Re: [Gems-users] Possible Bugs in EETM


Date: Fri, 25 Sep 2009 18:57:11 -0500
From: Polina Dudnik <pdudnik@xxxxxxxxx>
Subject: Re: [Gems-users] Possible Bugs in EETM
Ha, yes, I thought something must be off given that this worked for us and it's pretty basic. OK, thanks, we will check the rest.

Polina

On Fri, Sep 25, 2009 at 6:55 PM, BYONG WU CHONG <ByongWu.Chong@xxxxxxxx> wrote:

Polina,

 

After having a chat with an expert, it is seems that Bug #1 isn’t a bug.

I neglected the possibility of branch delay slot.

It seems this new Bug #4 was leading me to think that Bug #1 was the problem.

Please ignore Bug #1.

 

Bug #4:

  Using alternative general register instead of base general register.

  Please note that this bug depends on the Simics target system setting.

Related Files and Code:

  // ruby/log_tm/TransactionInterfaceManager.C

  void TransactionInterfaceManager::trapToHandler(int thread){

    int logical_proc_no = getLogicalProcID(thread);

    // We temporarily flip the LSB of PSTATE so that simics can access the program

    // global registers instead of the alternate globals. Note that we are currently

    // in a system trap.

    int pstate_rn_no = SIMICS_get_register_number(logical_proc_no, "pstate");

    uint64 pstate_val = SIMICS_read_register(logical_proc_no, pstate_rn_no);

    SIMICS_write_register(logical_proc_no, pstate_rn_no, (pstate_val ^ 0x1));  <-- target line

    int tid_rn_no = SIMICS_get_register_number(logical_proc_no, "g2");

    SIMICS_write_register(logical_proc_no, tid_rn_no, m_tid[thread]);

    SIMICS_write_register(logical_proc_no, pstate_rn_no, pstate_val);

Reason:

  On sending the current thread id to the trap handler, GEMS uses g2 register like above code.

  On an effort of setting AG bit (alternative general bit 0) to zero, it xors the original pstate value with 1.

  However, on the system with default value of 0 on AG bit, the line does exactly opposite and uses alternative general register of g2

  instead of using the base general register of g2. So the target may not receive the correct thread id when

  the system is configured with default AG bit zero. (Mine was configured with AG bit zero)

Solution:

  Use (& 0xFFFFFFFE) instead of (^ 0x1).

 

Thanks,

 

- Byong-Wu Chong

 

 

From: gems-users-bounces@xxxxxxxxxxx [mailto:gems-users-bounces@xxxxxxxxxxx] On Behalf Of Polina Dudnik
Sent: Friday, September 25, 2009 3:04 PM
To: Gems Users
Subject: Re: [Gems-users] Possible Bugs in EETM

 

Hi Byong-Wu,

Thanks for your input, we will check it out and get back to you with whether or not those were indeed bugs.

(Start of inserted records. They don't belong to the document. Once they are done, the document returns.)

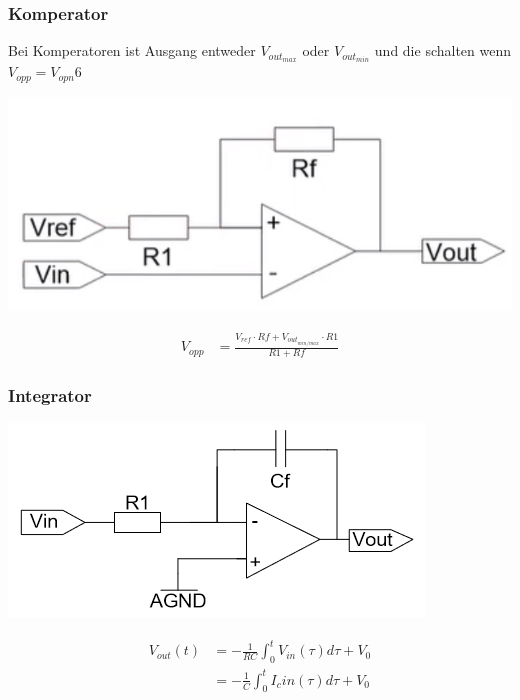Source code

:\subsubsection{Komperator}
Bei Komperatoren ist Ausgang entweder $V_{out_{max}}$ oder $V_{out_{min}}$ und die schalten wenn $V_{opp} = V_{opn}$6\\
\begin{minipage}{0.20\textwidth}
	\includegraphics[width=\linewidth,keepaspectratio=true]{./Images/komperator_invertierend}
\end{minipage}%
\begin{minipage}{0.30\textwidth}
	\begin{align*}
		V_{opp} &= \frac{V_{ref}\cdot Rf + V_{out_{min/max}}\cdot R1}{R1 + Rf}
	\end{align*}
\end{minipage}

\subsubsection{Integrator}
\begin{minipage}{0.20\textwidth}
	\includegraphics[width=\linewidth,keepaspectratio=true]{./Images/integrator}
\end{minipage}%
\begin{minipage}{0.30\textwidth}
	\begin{align*}
		V_{out}(t) &= -\frac{1}{RC}\int_{0}^{t}V_{in}(\tau)d\tau + V_0 \\
		&= -\frac{1}{C}\int_{0}^{t}I_c{in}(\tau)d\tau + V_0
	\end{align*}
\end{minipage}

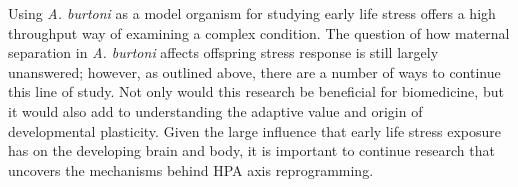\documentclass[12pt,twoside]{reedthesis}
\begin{document}
Using \textit{A. burtoni} as a model organism for studying early life
stress offers a high throughput way of examining a complex condition. The question of how maternal separation in \textit{A.
  burtoni} affects offspring stress response is still largely unanswered;
however, as outlined above, there are a number of ways to continue this line of
study. Not
only would this research be beneficial for biomedicine, but it would also add to
understanding the adaptive value and origin of developmental plasticity. Given the large influence that early life stress exposure has on the developing
brain and body, it is important to continue research that uncovers the
mechanisms behind HPA axis reprogramming.





 
\end{document}
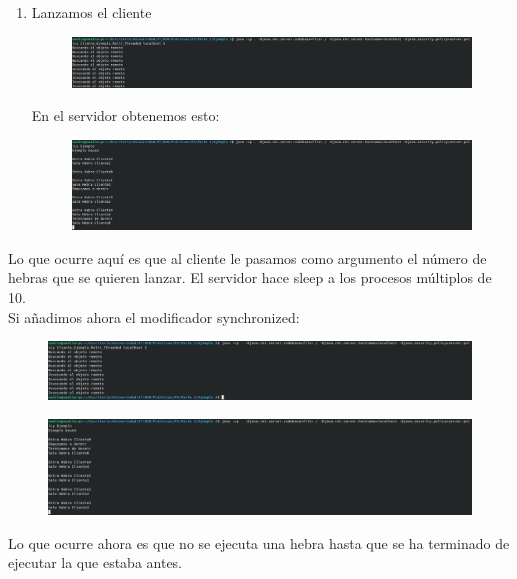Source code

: \documentclass{article}
\begin{document}
\begin{enumerate}
\begin{figure}[H]
		\end{figure}
		\item Lanzamos el cliente
		\begin{figure}[H]
			\centering
			\includegraphics[totalheight=1.6cm]{img/15.png}
		\end{figure}
		En el servidor obtenemos esto:
		\begin{figure}[H]
			\centering
			\includegraphics[totalheight=2.8cm]{img/16.png}
		\end{figure}
		
	\end{enumerate}
	Lo que ocurre aquí es que al cliente le pasamos como argumento el número de hebras que se quieren lanzar. El servidor hace sleep a los procesos múltiplos de 10.\\
	
	Si añadimos ahora el modificador synchronized:
	\begin{figure}[H]
		\centering
		\includegraphics[totalheight=1.7cm]{img/17.png}
	\end{figure}
	\begin{figure}[H]
		\centering
		\includegraphics[totalheight=2.75cm]{img/18.png}
	\end{figure}
	Lo que ocurre ahora es que no se ejecuta una hebra hasta que se ha terminado de ejecutar la que estaba antes.
	
\end{document}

Thanks.

Polina

On Thu, Sep 24, 2009 at 8:56 PM, BYONG WU CHONG <bernard.chong@xxxxxxxx> wrote:

Hello,

 

Here are some critical bugs I found on GEMS EETM. I made sure that the solutions to these bugs made EETM more stable by running the GEMS simulation on STAMP benchmarks.

I thought HTM researchers might be interested about these.

 

 

Bug #1:

  Not including the thread id to tm_trap_handler function call.

Related Files and Code:

  // microbenchmarks/transactional/common/transaction.c

  void tm_trap_handler(int threadID){

    ...

  }

  ...

  void transaction_manager_stub(int dummy){

    ...

        BEGIN_ESCAPE

        asm volatile(   \

              "call %1\n"        \

              "mov %%g2, %%O0\n" \

              "mov %%g3, %0\n"   \

              :"=r"(restart)

              :"r"(&tm_trap_handler)

              :"%o0", "%o7"

              );

    ...

  }

Reason:

  The GCC inline assembly used on transaction_manager_stub() function does not

  correctly include the thread id (register g2 sent from GEMS) value to tm_trap_handler function.

Solution:

  The second assembly line of "mov %%g2, %%o0\n" should be moved before the "call %1\n" line.

 

 

Bug #2:

  Software abort trap handler unrolling the trap handler's stack space.

Reason:

  Eager VM logs thread's stack space and it becomes trouble when log unrolling takes place on abort trap handler's

  own stack space. It will overwrite itself with log data and trap handler will act almost randomly.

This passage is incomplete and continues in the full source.